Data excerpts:
+---+

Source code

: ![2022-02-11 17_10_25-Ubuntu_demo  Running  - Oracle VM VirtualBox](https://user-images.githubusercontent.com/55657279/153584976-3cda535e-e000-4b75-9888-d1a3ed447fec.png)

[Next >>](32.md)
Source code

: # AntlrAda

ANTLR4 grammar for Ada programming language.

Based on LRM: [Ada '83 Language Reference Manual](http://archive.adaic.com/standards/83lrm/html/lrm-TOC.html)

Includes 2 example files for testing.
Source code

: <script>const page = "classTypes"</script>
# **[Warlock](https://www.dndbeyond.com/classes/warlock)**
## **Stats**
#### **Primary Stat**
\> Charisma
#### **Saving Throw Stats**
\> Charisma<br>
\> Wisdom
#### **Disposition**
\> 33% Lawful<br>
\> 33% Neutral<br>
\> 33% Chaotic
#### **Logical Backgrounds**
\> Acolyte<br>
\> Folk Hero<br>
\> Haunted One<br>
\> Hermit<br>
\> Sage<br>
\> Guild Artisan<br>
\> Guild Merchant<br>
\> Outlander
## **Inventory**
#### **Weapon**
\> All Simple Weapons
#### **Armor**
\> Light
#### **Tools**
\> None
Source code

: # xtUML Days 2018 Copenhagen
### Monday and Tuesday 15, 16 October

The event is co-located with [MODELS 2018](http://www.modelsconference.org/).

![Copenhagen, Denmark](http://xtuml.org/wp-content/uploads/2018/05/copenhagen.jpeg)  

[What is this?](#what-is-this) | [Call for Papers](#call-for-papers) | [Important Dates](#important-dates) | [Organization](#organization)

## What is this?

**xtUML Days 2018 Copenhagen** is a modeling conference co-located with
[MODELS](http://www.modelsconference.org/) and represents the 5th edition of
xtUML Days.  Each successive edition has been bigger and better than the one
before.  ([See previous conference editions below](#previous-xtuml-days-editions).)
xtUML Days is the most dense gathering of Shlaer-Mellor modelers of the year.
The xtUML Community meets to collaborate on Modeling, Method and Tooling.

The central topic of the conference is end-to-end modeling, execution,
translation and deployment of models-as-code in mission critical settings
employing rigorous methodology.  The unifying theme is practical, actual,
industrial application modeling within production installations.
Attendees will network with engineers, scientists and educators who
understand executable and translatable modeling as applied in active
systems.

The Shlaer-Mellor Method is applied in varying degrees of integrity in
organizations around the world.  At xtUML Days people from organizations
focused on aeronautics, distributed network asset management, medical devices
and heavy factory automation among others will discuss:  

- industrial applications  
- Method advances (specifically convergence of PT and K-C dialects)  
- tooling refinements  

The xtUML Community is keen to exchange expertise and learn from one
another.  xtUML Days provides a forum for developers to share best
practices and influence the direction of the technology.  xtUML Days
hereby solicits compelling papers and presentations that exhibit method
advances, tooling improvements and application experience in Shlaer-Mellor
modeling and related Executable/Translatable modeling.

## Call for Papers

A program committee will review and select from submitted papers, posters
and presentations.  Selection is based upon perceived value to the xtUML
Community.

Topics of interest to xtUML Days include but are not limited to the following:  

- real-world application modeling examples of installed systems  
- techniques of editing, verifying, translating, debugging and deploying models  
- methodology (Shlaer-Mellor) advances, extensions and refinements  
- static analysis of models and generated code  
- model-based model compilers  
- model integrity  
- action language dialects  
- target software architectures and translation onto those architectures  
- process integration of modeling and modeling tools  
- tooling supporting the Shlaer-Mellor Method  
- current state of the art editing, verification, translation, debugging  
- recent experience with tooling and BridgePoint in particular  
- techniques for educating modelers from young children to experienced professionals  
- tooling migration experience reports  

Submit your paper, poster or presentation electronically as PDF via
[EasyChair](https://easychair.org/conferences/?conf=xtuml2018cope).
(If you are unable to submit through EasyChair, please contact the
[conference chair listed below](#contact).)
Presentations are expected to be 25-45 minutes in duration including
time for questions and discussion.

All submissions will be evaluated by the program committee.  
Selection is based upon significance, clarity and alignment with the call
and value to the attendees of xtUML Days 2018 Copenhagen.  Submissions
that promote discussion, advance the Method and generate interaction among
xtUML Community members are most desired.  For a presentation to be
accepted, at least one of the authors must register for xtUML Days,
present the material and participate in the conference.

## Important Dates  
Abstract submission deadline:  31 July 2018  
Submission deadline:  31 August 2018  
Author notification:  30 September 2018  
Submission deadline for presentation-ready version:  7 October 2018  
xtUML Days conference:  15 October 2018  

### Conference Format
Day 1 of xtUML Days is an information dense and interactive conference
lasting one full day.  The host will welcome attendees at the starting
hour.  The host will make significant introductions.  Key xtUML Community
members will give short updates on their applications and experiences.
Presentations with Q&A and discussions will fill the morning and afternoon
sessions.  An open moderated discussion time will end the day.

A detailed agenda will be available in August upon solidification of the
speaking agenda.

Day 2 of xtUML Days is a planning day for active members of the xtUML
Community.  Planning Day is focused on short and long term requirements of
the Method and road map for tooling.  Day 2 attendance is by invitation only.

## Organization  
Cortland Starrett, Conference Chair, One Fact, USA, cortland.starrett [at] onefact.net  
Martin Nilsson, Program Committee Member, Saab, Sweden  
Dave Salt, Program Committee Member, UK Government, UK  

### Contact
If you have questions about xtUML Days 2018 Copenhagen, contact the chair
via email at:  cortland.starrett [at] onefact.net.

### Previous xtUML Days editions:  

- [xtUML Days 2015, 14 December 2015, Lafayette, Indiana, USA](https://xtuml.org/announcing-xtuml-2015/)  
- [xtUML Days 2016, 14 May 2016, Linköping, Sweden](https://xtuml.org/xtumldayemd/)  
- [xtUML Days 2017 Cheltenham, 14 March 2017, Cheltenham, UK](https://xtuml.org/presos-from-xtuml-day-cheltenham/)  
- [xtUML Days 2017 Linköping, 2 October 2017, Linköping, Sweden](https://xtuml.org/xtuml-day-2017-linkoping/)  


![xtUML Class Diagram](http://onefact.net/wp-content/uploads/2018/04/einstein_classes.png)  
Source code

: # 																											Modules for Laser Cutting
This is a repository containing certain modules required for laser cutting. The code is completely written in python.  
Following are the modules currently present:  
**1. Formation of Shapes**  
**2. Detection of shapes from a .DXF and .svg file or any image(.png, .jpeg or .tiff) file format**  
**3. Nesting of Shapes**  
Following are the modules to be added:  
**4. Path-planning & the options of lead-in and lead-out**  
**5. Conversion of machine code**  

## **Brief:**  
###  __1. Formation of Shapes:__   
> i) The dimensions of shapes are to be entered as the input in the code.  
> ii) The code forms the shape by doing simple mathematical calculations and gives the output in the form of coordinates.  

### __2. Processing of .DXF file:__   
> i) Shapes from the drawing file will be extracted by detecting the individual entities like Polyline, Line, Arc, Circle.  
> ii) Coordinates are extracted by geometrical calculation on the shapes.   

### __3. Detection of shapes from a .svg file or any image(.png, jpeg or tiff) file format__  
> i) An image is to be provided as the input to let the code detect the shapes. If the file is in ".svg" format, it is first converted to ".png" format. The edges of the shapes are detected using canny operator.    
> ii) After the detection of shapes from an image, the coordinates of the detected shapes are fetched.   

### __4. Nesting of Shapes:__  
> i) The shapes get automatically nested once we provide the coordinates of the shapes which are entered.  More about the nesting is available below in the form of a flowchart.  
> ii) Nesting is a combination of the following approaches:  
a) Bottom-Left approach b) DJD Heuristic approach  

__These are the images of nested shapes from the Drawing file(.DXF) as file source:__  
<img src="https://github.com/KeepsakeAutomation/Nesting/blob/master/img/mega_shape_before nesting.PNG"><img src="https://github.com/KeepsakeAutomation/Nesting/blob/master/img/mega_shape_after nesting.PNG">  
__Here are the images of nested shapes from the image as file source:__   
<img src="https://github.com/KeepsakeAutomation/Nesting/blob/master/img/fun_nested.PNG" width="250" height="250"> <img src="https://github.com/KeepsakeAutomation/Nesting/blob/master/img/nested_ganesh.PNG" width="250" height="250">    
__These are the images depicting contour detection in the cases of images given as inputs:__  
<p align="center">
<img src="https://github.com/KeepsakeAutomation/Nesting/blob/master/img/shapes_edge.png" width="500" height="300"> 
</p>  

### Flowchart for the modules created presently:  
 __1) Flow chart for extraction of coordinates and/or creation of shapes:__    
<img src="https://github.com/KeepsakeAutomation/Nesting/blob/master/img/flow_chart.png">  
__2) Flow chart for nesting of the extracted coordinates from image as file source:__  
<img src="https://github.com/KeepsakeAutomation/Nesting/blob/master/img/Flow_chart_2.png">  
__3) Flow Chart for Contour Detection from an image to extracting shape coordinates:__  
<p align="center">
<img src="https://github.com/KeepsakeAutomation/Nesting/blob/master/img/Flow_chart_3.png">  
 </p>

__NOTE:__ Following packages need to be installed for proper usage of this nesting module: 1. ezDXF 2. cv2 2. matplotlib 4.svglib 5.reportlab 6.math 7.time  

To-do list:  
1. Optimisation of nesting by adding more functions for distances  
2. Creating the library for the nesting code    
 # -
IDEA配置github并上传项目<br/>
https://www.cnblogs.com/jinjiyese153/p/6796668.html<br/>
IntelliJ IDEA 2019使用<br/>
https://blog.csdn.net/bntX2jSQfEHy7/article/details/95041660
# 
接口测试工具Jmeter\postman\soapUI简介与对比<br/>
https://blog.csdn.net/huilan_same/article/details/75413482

+---+

Task prompt
Look above for the line holding "If you have" and the line holding "### __4. Nesting of Shapes:__", then output exactly those two lines and every line between them, nothing more.

Result of this task
If you have questions about xtUML Days 2018 Copenhagen, contact the chair
via email at:  cortland.starrett [at] onefact.net.

### Previous xtUML Days editions:  

- [xtUML Days 2015, 14 December 2015, Lafayette, Indiana, USA](https://xtuml.org/announcing-xtuml-2015/)  
- [xtUML Days 2016, 14 May 2016, Linköping, Sweden](https://xtuml.org/xtumldayemd/)  
- [xtUML Days 2017 Cheltenham, 14 March 2017, Cheltenham, UK](https://xtuml.org/presos-from-xtuml-day-cheltenham/)  
- [xtUML Days 2017 Linköping, 2 October 2017, Linköping, Sweden](https://xtuml.org/xtuml-day-2017-linkoping/)  


![xtUML Class Diagram](http://onefact.net/wp-content/uploads/2018/04/einstein_classes.png)  
Source code

: # 																											Modules for Laser Cutting
This is a repository containing certain modules required for laser cutting. The code is completely written in python.  
Following are the modules currently present:  
**1. Formation of Shapes**  
**2. Detection of shapes from a .DXF and .svg file or any image(.png, .jpeg or .tiff) file format**  
**3. Nesting of Shapes**  
Following are the modules to be added:  
**4. Path-planning & the options of lead-in and lead-out**  
**5. Conversion of machine code**  

## **Brief:**  
###  __1. Formation of Shapes:__   
> i) The dimensions of shapes are to be entered as the input in the code.  
> ii) The code forms the shape by doing simple mathematical calculations and gives the output in the form of coordinates.  

### __2. Processing of .DXF file:__   
> i) Shapes from the drawing file will be extracted by detecting the individual entities like Polyline, Line, Arc, Circle.  
> ii) Coordinates are extracted by geometrical calculation on the shapes.   

### __3. Detection of shapes from a .svg file or any image(.png, jpeg or tiff) file format__  
> i) An image is to be provided as the input to let the code detect the shapes. If the file is in ".svg" format, it is first converted to ".png" format. The edges of the shapes are detected using canny operator.    
> ii) After the detection of shapes from an image, the coordinates of the detected shapes are fetched.   

### __4. Nesting of Shapes:__  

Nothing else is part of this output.